The concentration of the pathogen in CONV-R larvae at the moment of the challenge and at the end of the experiment were similar (P > 0.05), and reached about log10 2.8 CFU/larva. In a similar study (Oyarbide et al., 2015) with larvae exposed to V. anguillarum, the pathogen reached higher concentrations (log10 5.9 and 5.8 per larvae at 5 and 6 dpf, respectively) and produced higher mortality (100% after 3 days post-V. anguillarum challenge at 8 dpf) than in our study. This result could be due to differences in the virulence of the strains, differences in the susceptibility of the hosts, higher concentration of V. anguillarum inoculated or to the design of the experiment, in which larvae were constantly exposed to the pathogen (Oyarbide et al., 2015), in contrast with our study. The reduced survival observed in challenged GF larvae during our experiments could be related to higher concentrations of the pathogen in larvae (>1 log) than those observed for challenged CONV-R larvae and/or due to the lack of host microbiota protection.

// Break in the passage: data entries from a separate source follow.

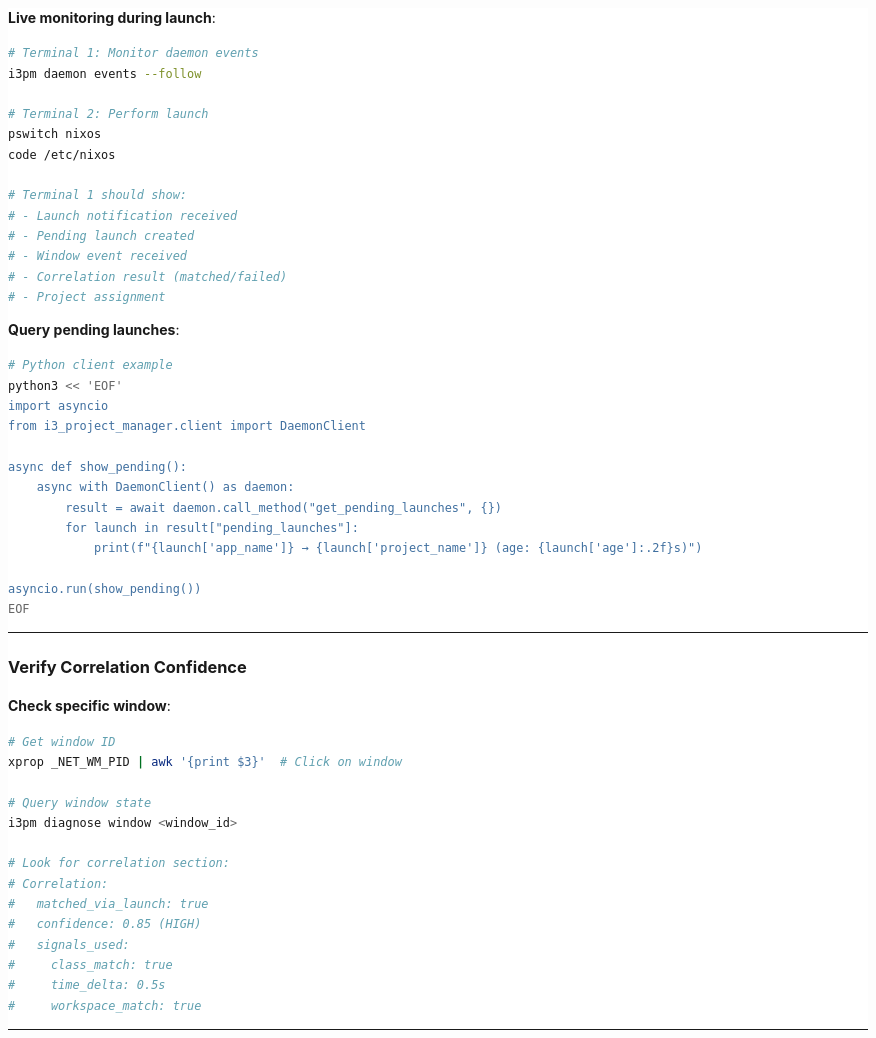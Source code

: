 **Live monitoring during launch**:
```bash
# Terminal 1: Monitor daemon events
i3pm daemon events --follow

# Terminal 2: Perform launch
pswitch nixos
code /etc/nixos

# Terminal 1 should show:
# - Launch notification received
# - Pending launch created
# - Window event received
# - Correlation result (matched/failed)
# - Project assignment
```

**Query pending launches**:
```bash
# Python client example
python3 << 'EOF'
import asyncio
from i3_project_manager.client import DaemonClient

async def show_pending():
    async with DaemonClient() as daemon:
        result = await daemon.call_method("get_pending_launches", {})
        for launch in result["pending_launches"]:
            print(f"{launch['app_name']} → {launch['project_name']} (age: {launch['age']:.2f}s)")

asyncio.run(show_pending())
EOF
```

---

### Verify Correlation Confidence

**Check specific window**:
```bash
# Get window ID
xprop _NET_WM_PID | awk '{print $3}'  # Click on window

# Query window state
i3pm diagnose window <window_id>

# Look for correlation section:
# Correlation:
#   matched_via_launch: true
#   confidence: 0.85 (HIGH)
#   signals_used:
#     class_match: true
#     time_delta: 0.5s
#     workspace_match: true
```

---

We then evaluated the capacity of the yeasts to reduce the pathogen concentration in V. anguillarum-challenged larvae in CONV-R and GF conditions. The two yeasts modified pathogen concentrations during the challenge. The initial concentration of the pathogen reached in CONV-R larvae was not modified, except at the higher doses of Yl242, which increased the initial concentration of the pathogen, suggesting that this yeast could stimulate V. anguillarum entrance to the host. The possible mechanisms explaining this point could involve greater habitat availability inside the gut by eventual modification of the gut microbiota by Yl242, or modification of intestinal mucus layer, enhancing the chemotactic swimming of V. anguillarum toward the intestinal mucus (O'Toole et al., 1999), although these hypotheses merit more study. At the end of the challenge both yeasts tended to reduce the pathogen concentration in CONV-R larvae. In germ-free larvae, this anti-bacterial effect was only observed at the beginning of the challenge, but yeasts were unable to control pathogen growth; the pathogen reached the same concentration at 9 dpf as in germ-free larvae not treated with yeasts. These results contrast with those obtained in yeast-treated CONV-R larvae, where yeasts tended to reduce the bacterial load at 9 dpf. This difference is probably due to an indirect effect of the yeast on the host microbiota, because reduction of pathogen growth was not observed in germ-free larvae. Surprisingly, in spite of the higher V. anguillarum concentration, in germ-free larvae the survival of yeast-treated larvae was equivalent to yeast-treated CONV-R larvae. We hypothesize that yeasts could exert other mechanisms to reduce the virulence of V. anguillarum that could explain lower mortality observed. These findings are in accordance with a previous study showing that protection of S. boulardii against Salmonella infection in mice is not related to in vivo antagonism (Martins et al., 2013). Overall, these results showed that larval protection by yeasts is not always associated with an in vivo anti-pathogen effect, as previously described (Schneider, 2011). These results suggest that other mechanisms besides the control of pathogen replication may be involved in protection, such as modulation of the immune response of the host.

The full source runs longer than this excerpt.